» Task goal: In the entries below, find the line with "CvFileNode;" and the line with "dog krævende beregninger!". Return those two lines and all lines between them, exactly.

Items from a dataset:
*** Begin section ***
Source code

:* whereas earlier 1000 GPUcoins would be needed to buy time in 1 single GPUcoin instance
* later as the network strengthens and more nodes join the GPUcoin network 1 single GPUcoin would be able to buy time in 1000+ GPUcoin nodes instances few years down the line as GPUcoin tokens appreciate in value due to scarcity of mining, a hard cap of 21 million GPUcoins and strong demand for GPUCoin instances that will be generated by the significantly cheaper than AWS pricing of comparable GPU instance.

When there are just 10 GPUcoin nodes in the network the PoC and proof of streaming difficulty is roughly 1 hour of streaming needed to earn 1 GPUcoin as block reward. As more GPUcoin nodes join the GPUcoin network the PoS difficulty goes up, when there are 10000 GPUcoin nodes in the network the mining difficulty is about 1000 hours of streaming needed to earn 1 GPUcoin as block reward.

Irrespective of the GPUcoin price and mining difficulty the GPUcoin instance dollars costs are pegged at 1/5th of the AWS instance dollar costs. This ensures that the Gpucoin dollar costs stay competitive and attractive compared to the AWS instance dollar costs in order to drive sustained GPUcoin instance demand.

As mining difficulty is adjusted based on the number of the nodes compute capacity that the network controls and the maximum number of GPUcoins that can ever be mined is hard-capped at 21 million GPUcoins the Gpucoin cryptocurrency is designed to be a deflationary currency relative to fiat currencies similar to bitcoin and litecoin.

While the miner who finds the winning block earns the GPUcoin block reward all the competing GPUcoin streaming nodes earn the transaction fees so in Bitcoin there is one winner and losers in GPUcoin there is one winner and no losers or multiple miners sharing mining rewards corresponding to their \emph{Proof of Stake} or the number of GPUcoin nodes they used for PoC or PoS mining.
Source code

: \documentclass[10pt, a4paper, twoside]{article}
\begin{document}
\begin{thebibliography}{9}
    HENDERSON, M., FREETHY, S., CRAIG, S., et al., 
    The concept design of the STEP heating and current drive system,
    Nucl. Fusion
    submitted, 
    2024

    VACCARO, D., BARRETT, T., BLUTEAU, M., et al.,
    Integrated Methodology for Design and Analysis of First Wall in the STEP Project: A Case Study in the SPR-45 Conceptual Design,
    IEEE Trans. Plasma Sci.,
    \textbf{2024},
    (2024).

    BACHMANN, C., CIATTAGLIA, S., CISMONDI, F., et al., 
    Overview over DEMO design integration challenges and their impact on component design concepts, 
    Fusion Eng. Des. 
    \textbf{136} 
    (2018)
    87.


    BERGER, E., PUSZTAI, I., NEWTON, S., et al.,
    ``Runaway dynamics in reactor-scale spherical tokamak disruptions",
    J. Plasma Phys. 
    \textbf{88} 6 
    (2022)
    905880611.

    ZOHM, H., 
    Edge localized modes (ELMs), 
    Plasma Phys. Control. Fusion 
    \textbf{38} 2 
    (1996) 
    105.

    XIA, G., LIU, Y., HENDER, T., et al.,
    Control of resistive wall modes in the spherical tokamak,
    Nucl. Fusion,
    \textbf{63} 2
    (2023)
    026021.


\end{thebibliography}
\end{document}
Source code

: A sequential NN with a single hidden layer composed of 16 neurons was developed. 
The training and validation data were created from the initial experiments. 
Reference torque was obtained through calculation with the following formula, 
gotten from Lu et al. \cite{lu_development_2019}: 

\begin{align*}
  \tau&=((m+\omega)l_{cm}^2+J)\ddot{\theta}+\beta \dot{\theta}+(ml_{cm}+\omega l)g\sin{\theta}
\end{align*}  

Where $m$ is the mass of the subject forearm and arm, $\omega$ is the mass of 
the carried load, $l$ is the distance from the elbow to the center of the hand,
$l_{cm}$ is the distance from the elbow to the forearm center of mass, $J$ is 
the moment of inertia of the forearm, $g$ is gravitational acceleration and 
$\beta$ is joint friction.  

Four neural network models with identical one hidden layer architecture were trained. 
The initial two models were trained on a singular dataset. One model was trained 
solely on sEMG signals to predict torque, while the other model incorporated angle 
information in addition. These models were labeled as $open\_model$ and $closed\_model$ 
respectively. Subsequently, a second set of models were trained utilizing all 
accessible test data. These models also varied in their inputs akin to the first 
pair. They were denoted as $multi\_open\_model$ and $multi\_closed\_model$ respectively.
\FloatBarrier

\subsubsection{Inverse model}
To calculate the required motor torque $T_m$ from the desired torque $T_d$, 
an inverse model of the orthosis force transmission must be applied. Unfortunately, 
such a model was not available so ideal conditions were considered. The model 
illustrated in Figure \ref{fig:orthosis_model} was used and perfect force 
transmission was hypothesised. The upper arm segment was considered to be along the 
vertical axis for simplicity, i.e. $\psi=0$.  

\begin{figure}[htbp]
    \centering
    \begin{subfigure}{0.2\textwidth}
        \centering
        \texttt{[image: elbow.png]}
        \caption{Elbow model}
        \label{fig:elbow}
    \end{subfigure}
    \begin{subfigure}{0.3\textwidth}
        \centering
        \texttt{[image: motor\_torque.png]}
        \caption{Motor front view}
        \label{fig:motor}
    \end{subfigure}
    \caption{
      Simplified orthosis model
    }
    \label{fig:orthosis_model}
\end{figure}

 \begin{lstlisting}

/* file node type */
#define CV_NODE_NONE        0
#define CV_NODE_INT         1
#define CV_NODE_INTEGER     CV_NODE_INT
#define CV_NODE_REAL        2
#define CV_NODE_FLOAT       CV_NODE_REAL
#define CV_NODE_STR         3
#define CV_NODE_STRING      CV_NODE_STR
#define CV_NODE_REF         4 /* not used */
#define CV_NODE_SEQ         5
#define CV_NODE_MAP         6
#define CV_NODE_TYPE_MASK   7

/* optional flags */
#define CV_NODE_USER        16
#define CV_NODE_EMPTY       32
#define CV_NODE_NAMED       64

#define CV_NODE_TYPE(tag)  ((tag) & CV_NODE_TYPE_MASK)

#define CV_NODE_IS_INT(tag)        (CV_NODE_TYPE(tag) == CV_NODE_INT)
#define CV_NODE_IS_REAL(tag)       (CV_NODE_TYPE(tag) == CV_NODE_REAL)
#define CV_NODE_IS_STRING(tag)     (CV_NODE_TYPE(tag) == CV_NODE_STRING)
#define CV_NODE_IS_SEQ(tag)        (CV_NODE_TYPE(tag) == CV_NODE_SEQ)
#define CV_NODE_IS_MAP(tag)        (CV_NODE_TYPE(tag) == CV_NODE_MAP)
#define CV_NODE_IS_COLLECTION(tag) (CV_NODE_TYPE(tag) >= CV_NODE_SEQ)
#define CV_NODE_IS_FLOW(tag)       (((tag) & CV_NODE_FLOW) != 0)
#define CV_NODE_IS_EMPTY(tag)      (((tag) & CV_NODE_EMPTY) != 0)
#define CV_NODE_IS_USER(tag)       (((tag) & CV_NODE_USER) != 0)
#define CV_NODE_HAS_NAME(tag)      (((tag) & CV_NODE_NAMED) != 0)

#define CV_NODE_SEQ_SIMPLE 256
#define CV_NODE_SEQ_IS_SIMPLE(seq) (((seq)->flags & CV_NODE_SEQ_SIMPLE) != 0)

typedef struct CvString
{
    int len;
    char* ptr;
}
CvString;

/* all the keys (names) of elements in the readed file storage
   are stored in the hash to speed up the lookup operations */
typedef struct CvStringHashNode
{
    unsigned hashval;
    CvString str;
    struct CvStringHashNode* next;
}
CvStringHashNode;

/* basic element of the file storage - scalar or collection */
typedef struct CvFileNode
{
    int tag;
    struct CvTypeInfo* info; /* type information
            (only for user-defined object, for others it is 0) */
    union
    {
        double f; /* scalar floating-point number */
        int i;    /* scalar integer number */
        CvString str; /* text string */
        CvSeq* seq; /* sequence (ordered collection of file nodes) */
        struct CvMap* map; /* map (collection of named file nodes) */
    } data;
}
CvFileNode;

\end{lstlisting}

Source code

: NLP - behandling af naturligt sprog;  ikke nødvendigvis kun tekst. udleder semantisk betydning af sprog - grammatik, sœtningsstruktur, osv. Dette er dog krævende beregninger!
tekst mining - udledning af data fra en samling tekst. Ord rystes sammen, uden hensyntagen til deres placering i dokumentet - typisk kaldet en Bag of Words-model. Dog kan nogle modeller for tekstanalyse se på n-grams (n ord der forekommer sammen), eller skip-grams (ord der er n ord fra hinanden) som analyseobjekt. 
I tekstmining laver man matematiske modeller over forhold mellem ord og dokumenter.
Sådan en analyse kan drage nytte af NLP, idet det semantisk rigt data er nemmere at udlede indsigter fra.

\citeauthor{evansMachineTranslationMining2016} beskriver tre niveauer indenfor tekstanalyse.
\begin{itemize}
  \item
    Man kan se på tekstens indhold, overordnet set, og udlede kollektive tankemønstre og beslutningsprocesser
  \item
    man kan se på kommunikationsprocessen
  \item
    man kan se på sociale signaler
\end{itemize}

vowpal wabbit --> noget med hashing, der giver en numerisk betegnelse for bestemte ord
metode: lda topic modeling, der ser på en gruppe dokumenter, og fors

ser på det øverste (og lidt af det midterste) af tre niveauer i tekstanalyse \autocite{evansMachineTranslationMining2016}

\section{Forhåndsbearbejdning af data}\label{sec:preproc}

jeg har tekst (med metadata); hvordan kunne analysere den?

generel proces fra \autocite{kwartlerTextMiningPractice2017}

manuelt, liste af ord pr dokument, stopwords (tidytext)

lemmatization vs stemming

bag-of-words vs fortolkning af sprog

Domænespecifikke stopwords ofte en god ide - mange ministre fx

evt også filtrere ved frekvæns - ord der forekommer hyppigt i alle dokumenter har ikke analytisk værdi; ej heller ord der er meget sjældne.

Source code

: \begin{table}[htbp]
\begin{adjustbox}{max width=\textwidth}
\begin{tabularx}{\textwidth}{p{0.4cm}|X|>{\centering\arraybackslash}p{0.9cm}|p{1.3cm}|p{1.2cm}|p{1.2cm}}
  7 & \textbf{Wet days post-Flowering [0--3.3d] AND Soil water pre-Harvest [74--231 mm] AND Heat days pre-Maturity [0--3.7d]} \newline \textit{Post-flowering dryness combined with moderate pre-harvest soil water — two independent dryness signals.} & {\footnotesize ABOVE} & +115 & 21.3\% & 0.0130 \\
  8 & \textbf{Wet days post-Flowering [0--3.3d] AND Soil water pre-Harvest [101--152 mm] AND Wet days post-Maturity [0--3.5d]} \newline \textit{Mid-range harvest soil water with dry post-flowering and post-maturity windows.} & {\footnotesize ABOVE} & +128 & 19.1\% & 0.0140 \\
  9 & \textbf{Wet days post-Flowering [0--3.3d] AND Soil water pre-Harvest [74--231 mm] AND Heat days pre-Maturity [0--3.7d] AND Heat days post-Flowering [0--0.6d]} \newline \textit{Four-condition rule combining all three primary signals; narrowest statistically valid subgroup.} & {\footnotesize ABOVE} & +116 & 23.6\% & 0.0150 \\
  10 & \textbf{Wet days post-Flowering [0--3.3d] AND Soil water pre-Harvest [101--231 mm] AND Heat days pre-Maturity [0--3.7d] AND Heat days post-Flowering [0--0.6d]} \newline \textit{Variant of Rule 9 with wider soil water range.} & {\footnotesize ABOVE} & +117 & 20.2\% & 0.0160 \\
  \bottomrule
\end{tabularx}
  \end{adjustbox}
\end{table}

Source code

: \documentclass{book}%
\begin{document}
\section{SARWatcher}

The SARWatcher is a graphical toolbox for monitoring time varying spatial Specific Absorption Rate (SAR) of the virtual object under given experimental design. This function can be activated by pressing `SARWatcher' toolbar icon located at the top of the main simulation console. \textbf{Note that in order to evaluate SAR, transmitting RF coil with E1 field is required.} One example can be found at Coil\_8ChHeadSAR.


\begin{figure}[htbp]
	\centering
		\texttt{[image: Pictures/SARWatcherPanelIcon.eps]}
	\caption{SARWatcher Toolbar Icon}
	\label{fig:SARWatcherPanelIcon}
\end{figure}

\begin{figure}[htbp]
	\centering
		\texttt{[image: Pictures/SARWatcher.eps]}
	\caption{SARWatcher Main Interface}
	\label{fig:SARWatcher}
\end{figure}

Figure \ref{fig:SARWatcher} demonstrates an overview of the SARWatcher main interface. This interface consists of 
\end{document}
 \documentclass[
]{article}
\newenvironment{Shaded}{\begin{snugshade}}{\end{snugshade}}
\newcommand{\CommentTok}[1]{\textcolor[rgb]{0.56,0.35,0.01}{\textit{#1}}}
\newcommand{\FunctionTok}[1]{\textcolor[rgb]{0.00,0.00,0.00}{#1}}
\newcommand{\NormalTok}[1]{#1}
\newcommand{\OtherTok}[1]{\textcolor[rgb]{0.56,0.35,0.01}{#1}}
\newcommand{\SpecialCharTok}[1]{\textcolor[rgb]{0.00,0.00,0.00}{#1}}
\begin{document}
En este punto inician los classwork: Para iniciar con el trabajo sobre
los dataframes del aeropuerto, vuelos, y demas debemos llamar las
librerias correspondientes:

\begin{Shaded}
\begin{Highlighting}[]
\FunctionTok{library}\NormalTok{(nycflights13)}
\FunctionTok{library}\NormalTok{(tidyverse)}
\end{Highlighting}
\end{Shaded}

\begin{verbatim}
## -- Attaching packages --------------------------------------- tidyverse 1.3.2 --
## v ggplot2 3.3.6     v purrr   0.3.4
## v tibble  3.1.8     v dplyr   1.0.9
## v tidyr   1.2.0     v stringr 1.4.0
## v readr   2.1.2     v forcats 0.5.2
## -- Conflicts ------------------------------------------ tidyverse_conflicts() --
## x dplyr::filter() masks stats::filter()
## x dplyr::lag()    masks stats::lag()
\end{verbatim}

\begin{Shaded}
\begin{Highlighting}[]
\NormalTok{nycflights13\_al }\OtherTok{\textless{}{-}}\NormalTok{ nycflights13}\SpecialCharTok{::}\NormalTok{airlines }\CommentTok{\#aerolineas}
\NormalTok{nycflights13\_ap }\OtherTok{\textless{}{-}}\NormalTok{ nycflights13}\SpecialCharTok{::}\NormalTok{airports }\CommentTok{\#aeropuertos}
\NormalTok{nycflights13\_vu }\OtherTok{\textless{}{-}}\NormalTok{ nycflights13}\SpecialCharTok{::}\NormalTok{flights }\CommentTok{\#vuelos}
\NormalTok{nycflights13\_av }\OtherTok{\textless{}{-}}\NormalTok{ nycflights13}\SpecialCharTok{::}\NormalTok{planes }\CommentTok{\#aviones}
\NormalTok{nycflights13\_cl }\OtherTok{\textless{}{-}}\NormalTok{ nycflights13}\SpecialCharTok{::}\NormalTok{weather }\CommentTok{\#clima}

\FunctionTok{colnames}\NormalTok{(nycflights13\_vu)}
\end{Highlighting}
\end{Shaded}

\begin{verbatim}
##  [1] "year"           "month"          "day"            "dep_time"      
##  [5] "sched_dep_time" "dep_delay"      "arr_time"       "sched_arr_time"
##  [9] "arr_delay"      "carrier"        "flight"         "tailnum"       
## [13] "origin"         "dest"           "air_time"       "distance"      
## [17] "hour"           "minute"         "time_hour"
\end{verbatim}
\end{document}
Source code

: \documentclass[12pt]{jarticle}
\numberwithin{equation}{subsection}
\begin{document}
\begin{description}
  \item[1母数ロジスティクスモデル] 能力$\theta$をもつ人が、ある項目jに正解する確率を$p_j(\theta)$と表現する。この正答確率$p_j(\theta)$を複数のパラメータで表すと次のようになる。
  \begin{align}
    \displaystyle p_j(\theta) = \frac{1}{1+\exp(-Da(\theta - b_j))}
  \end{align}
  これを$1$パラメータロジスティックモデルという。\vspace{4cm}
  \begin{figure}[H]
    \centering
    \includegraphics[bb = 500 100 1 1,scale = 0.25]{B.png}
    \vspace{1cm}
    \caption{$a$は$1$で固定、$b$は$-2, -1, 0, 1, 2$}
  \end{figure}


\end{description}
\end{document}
*** End section ***
» Finished exercise:
CvFileNode;

\end{lstlisting}

Source code

: NLP - behandling af naturligt sprog;  ikke nødvendigvis kun tekst. udleder semantisk betydning af sprog - grammatik, sœtningsstruktur, osv. Dette er dog krævende beregninger!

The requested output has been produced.